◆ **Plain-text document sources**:

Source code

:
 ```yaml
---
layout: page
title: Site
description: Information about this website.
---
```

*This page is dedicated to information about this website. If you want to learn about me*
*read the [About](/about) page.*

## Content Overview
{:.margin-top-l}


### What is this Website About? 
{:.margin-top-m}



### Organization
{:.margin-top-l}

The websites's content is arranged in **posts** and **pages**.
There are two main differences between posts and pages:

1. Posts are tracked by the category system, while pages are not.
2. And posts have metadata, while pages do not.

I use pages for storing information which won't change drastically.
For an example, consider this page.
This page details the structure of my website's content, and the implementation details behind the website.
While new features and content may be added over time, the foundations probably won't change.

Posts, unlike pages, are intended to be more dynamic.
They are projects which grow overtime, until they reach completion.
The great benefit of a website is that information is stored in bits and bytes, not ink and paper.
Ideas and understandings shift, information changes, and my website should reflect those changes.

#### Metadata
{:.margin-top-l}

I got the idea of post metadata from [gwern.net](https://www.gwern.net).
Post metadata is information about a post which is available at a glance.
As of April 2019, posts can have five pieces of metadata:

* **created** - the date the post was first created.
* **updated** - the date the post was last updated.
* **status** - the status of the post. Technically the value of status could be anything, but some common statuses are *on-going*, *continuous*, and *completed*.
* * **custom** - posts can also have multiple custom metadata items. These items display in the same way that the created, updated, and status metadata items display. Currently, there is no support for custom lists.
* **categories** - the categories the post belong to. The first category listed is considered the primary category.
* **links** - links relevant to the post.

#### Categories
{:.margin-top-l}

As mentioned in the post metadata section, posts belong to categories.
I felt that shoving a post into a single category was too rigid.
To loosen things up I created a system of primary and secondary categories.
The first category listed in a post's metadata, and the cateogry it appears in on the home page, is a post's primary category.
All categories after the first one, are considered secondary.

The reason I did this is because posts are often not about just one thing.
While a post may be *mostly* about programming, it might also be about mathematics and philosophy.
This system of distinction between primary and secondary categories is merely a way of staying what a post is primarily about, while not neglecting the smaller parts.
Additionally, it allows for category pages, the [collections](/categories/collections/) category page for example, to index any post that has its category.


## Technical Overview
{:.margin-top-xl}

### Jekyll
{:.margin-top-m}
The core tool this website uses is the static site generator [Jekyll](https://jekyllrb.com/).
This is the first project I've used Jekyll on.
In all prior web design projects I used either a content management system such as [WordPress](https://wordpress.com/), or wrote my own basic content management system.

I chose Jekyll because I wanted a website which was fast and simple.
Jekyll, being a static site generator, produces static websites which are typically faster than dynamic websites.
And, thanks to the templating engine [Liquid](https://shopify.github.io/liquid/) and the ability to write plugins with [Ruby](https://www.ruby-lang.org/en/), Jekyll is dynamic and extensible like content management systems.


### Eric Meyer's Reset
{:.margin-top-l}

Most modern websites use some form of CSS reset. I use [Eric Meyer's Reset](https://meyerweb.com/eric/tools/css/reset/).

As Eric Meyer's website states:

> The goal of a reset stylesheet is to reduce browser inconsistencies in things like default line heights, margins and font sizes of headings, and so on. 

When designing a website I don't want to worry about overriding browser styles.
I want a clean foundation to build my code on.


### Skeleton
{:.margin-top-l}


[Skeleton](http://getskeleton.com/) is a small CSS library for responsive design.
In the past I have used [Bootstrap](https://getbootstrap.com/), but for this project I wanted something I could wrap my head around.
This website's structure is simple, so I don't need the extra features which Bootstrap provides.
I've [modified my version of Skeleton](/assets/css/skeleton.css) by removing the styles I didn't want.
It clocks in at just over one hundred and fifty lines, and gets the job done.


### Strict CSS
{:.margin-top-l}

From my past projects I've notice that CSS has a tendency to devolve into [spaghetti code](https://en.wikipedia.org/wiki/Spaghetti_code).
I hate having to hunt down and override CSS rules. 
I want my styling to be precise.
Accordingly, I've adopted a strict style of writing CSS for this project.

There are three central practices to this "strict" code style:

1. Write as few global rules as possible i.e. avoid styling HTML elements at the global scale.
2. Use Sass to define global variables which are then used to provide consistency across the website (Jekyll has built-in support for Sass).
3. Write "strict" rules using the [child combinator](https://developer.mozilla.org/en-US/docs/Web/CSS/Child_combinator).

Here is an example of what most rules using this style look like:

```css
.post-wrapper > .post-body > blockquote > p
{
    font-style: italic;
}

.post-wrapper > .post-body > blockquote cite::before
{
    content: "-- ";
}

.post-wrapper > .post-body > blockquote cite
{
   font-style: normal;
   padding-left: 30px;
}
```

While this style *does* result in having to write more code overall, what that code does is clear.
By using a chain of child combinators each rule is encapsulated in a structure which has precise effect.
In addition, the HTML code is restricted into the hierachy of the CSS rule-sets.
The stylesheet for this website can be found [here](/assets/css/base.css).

◆ **Try it**:
Exact duplication of all the data above is expected.

◆ **Response box**:
Source code

:
 ```yaml
---
layout: page
title: Site
description: Information about this website.
---
```

*This page is dedicated to information about this website. If you want to learn about me*
*read the [About](/about) page.*

## Content Overview
{:.margin-top-l}


### What is this Website About? 
{:.margin-top-m}



### Organization
{:.margin-top-l}

The websites's content is arranged in **posts** and **pages**.
There are two main differences between posts and pages:

1. Posts are tracked by the category system, while pages are not.
2. And posts have metadata, while pages do not.

I use pages for storing information which won't change drastically.
For an example, consider this page.
This page details the structure of my website's content, and the implementation details behind the website.
While new features and content may be added over time, the foundations probably won't change.

Posts, unlike pages, are intended to be more dynamic.
They are projects which grow overtime, until they reach completion.
The great benefit of a website is that information is stored in bits and bytes, not ink and paper.
Ideas and understandings shift, information changes, and my website should reflect those changes.

#### Metadata
{:.margin-top-l}

I got the idea of post metadata from [gwern.net](https://www.gwern.net).
Post metadata is information about a post which is available at a glance.
As of April 2019, posts can have five pieces of metadata:

* **created** - the date the post was first created.
* **updated** - the date the post was last updated.
* **status** - the status of the post. Technically the value of status could be anything, but some common statuses are *on-going*, *continuous*, and *completed*.
* * **custom** - posts can also have multiple custom metadata items. These items display in the same way that the created, updated, and status metadata items display. Currently, there is no support for custom lists.
* **categories** - the categories the post belong to. The first category listed is considered the primary category.
* **links** - links relevant to the post.

#### Categories
{:.margin-top-l}

As mentioned in the post metadata section, posts belong to categories.
I felt that shoving a post into a single category was too rigid.
To loosen things up I created a system of primary and secondary categories.
The first category listed in a post's metadata, and the cateogry it appears in on the home page, is a post's primary category.
All categories after the first one, are considered secondary.

The reason I did this is because posts are often not about just one thing.
While a post may be *mostly* about programming, it might also be about mathematics and philosophy.
This system of distinction between primary and secondary categories is merely a way of staying what a post is primarily about, while not neglecting the smaller parts.
Additionally, it allows for category pages, the [collections](/categories/collections/) category page for example, to index any post that has its category.


## Technical Overview
{:.margin-top-xl}

### Jekyll
{:.margin-top-m}
The core tool this website uses is the static site generator [Jekyll](https://jekyllrb.com/).
This is the first project I've used Jekyll on.
In all prior web design projects I used either a content management system such as [WordPress](https://wordpress.com/), or wrote my own basic content management system.

I chose Jekyll because I wanted a website which was fast and simple.
Jekyll, being a static site generator, produces static websites which are typically faster than dynamic websites.
And, thanks to the templating engine [Liquid](https://shopify.github.io/liquid/) and the ability to write plugins with [Ruby](https://www.ruby-lang.org/en/), Jekyll is dynamic and extensible like content management systems.


### Eric Meyer's Reset
{:.margin-top-l}

Most modern websites use some form of CSS reset. I use [Eric Meyer's Reset](https://meyerweb.com/eric/tools/css/reset/).

As Eric Meyer's website states:

> The goal of a reset stylesheet is to reduce browser inconsistencies in things like default line heights, margins and font sizes of headings, and so on. 

When designing a website I don't want to worry about overriding browser styles.
I want a clean foundation to build my code on.


### Skeleton
{:.margin-top-l}


[Skeleton](http://getskeleton.com/) is a small CSS library for responsive design.
In the past I have used [Bootstrap](https://getbootstrap.com/), but for this project I wanted something I could wrap my head around.
This website's structure is simple, so I don't need the extra features which Bootstrap provides.
I've [modified my version of Skeleton](/assets/css/skeleton.css) by removing the styles I didn't want.
It clocks in at just over one hundred and fifty lines, and gets the job done.


### Strict CSS
{:.margin-top-l}

From my past projects I've notice that CSS has a tendency to devolve into [spaghetti code](https://en.wikipedia.org/wiki/Spaghetti_code).
I hate having to hunt down and override CSS rules. 
I want my styling to be precise.
Accordingly, I've adopted a strict style of writing CSS for this project.

There are three central practices to this "strict" code style:

1. Write as few global rules as possible i.e. avoid styling HTML elements at the global scale.
2. Use Sass to define global variables which are then used to provide consistency across the website (Jekyll has built-in support for Sass).
3. Write "strict" rules using the [child combinator](https://developer.mozilla.org/en-US/docs/Web/CSS/Child_combinator).

Here is an example of what most rules using this style look like:

```css
.post-wrapper > .post-body > blockquote > p
{
    font-style: italic;
}

.post-wrapper > .post-body > blockquote cite::before
{
    content: "-- ";
}

.post-wrapper > .post-body > blockquote cite
{
   font-style: normal;
   padding-left: 30px;
}
```

While this style *does* result in having to write more code overall, what that code does is clear.
By using a chain of child combinators each rule is encapsulated in a structure which has precise effect.
In addition, the HTML code is restricted into the hierachy of the CSS rule-sets.
The stylesheet for this website can be found [here](/assets/css/base.css).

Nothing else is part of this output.